East Coast continues to shovel through remains of massive blizzard

Nancy Campbell of Winchester, Va. uses a broom to clear snow from the roof of her Jeep Sunday, Jan. 24, 2016, after an historic winter storm dumped more than 30 inches of snow in the area. (Jeff Taylor/The Winchester Star via AP)

Day two.

Cleanup continues following the massive blizzard that tore through the East Coast, leaving record snowfall, and plenty of work behind for people trying to dig out cars and driveways filled with more than two feet of snow.

According to The Associated Press, at least 31 people have died as a result of the storm - ranging from car accidents, carbon monoxide poisoning, and heart attacks due to shoveling.

RELATED LINK: East Coast begins to dig out in wake of #Blizzard2016

The storm began Friday, and continued through early Sunday morning.

In Silver Spring, Md., the heavy snow managed to cripple a local church, causing the roof to collapse under the pressure.

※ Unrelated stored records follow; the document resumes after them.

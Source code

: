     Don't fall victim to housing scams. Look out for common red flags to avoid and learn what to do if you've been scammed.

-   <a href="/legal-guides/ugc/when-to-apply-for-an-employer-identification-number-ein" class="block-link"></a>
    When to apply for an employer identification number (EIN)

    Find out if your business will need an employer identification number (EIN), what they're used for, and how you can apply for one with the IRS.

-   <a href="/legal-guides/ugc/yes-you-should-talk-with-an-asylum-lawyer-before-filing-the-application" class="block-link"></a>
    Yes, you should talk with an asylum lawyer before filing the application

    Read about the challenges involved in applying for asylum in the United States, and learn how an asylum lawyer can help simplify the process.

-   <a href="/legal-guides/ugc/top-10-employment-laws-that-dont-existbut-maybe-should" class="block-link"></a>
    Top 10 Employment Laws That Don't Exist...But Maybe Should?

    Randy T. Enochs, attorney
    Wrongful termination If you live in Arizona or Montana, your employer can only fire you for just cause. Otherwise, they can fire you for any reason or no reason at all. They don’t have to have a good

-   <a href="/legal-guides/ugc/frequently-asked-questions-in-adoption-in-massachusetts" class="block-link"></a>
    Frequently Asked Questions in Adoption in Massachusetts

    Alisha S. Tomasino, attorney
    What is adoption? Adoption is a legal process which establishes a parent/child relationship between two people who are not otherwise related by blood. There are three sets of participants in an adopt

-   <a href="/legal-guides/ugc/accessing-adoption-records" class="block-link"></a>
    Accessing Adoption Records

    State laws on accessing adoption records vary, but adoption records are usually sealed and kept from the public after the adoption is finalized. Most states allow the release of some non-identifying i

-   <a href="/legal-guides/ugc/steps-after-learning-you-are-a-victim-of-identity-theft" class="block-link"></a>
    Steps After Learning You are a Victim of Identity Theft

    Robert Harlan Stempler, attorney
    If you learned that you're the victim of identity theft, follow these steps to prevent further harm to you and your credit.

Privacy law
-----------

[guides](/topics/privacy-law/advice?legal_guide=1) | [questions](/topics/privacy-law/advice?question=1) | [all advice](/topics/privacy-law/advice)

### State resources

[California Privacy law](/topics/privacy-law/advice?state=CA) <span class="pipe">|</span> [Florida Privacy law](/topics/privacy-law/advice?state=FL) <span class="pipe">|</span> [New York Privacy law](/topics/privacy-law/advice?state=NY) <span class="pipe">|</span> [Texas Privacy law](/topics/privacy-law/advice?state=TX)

Public transportation and Metro services began limited service Monday.

Those lucky enough to free vehicles and clear roads of the snow headed to work, while others were forced to wait for plows to enter neighborhoods to clear the way in D.C.

Time-lapse videos give a glimpse of the torrential downpour of snow that was left behind for people to clear.

In Baltimore, Md., crews worked around the clock to clear the runways and get passengers to their destinations after a complete shutdown at the airport.

More than 2,500 flights were delayed or canceled Monday; a vast improvement compared to the weekend.

Snow piles grew higher and higher as people worked to clear pathways and driveways, creating difficult conditions for those heading to work.

A photo released by NOAA showed the massive snow cover, as Baltimore logged more than 29 inches of snow at BWI airport.

Pennsylvania reported six deaths due to storm-related issues.

"Our crews worked long and hard over the weekend to stay on top of the 10 to 30 inches of snow that blanketed much of the state," said PennDOT Secretary Leslie S. Richards. "We are gratified that many drivers heeded our warnings to postpone travel, and now we continue to wrap up and be prepared for whatever is coming our way in the weeks ahead."

The focus there involved moving already plowed snow to further widen streets.

Public officials asked for patience as they worked to remove snow from the roads as many neighborhoods were buried.

According to records compiled by WCHS, more than 18 inches fell in Charleston, W.Va.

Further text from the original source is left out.